**What is required**
Output only the lines of the entries that follow, starting at the one with "4° Lorsqu'il y" and running down to the one with "5° Le montant", both included and unchanged.

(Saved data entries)
Content starts
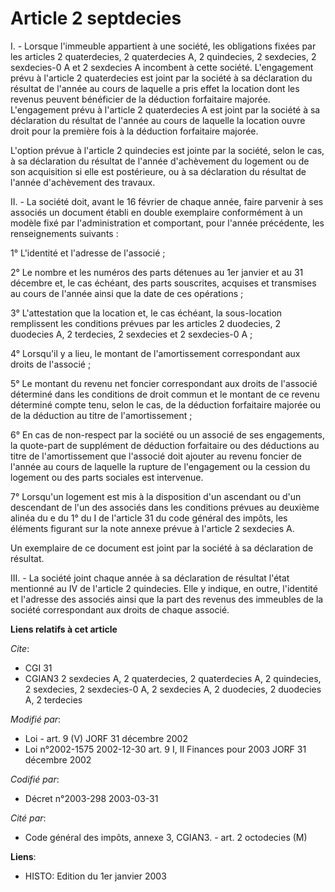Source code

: # Article 2 septdecies

I. - Lorsque l'immeuble appartient à une société, les obligations fixées par les articles 2 quaterdecies, 2 quaterdecies A, 2
quindecies, 2 sexdecies, 2 sexdecies-0 A et 2 sexdecies A incombent à cette société. L'engagement prévu à l'article 2
quaterdecies est joint par la société à sa déclaration du résultat de l'année au cours de laquelle a pris effet la location
dont les revenus peuvent bénéficier de la déduction forfaitaire majorée. L'engagement prévu à l'article 2 quaterdecies A est
joint par la société à sa déclaration du résultat de l'année au cours de laquelle la location ouvre droit pour la première
fois à la déduction forfaitaire majorée.

L'option prévue à l'article 2 quindecies est jointe par la société, selon le cas, à sa déclaration du résultat de l'année
d'achèvement du logement ou de son acquisition si elle est postérieure, ou à sa déclaration du résultat de l'année
d'achèvement des travaux.

II. - La société doit, avant le 16 février de chaque année, faire parvenir à ses associés un document établi en double
exemplaire conformément à un modèle fixé par l'administration et comportant, pour l'année précédente, les renseignements
suivants :

1° L'identité et l'adresse de l'associé ;

2° Le nombre et les numéros des parts détenues au 1er janvier et au 31 décembre et, le cas échéant, des parts souscrites,
acquises et transmises au cours de l'année ainsi que la date de ces opérations ;

3° L'attestation que la location et, le cas échéant, la sous-location remplissent les conditions prévues par les articles 2
duodecies, 2 duodecies A, 2 terdecies, 2 sexdecies et 2 sexdecies-0 A ;

4° Lorsqu'il y a lieu, le montant de l'amortissement correspondant aux droits de l'associé ;

5° Le montant du revenu net foncier correspondant aux droits de l'associé déterminé dans les conditions de droit commun et le
montant de ce revenu déterminé compte tenu, selon le cas, de la déduction forfaitaire majorée ou de la déduction au titre de
l'amortissement ;

6° En cas de non-respect par la société ou un associé de ses engagements, la quote-part de supplément de déduction
forfaitaire ou des déductions au titre de l'amortissement que l'associé doit ajouter au revenu foncier de l'année au cours de
laquelle la rupture de l'engagement ou la cession du logement ou des parts sociales est intervenue.

7° Lorsqu'un logement est mis à la disposition d'un ascendant ou d'un descendant de l'un des associés dans les conditions
prévues au deuxième alinéa du e du 1° du I de l'article 31 du code général des impôts, les éléments figurant sur la note
annexe prévue à l'article 2 sexdecies A.

Un exemplaire de ce document est joint par la société à sa déclaration de résultat.

III. - La société joint chaque année à sa déclaration de résultat l'état mentionné au IV de l'article 2 quindecies. Elle y
indique, en outre, l'identité et l'adresse des associés ainsi que la part des revenus des immeubles de la société
correspondant aux droits de chaque associé.

**Liens relatifs à cet article**

_Cite_:

  - CGI 31
  - CGIAN3 2 sexdecies A, 2 quaterdecies, 2 quaterdecies A, 2 quindecies, 2 sexdecies, 2 sexdecies-0 A, 2 sexdecies A, 2 duodecies, 2 duodecies A, 2 terdecies

_Modifié par_:

  - Loi - art. 9 (V) JORF 31 décembre 2002
  - Loi n°2002-1575 2002-12-30 art. 9 I, II Finances pour 2003 JORF 31 décembre 2002

_Codifié par_:

  - Décret n°2003-298 2003-03-31

_Cité par_:

  - Code général des impôts, annexe 3, CGIAN3. - art. 2 octodecies (M)

**Liens**:

  - HISTO: Edition du 1er janvier 2003
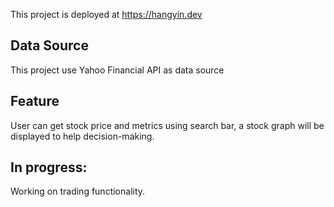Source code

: This project is deployed at https://hangyin.dev

## Data Source
This project use Yahoo Financial API as data source

## Feature
User can get stock price and metrics using search bar, a stock graph will be displayed to help decision-making.

## In progress:
Working on trading functionality.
Content ends
**Response to this exercise**
4° Lorsqu'il y a lieu, le montant de l'amortissement correspondant aux droits de l'associé ;

5° Le montant du revenu net foncier correspondant aux droits de l'associé déterminé dans les conditions de droit commun et le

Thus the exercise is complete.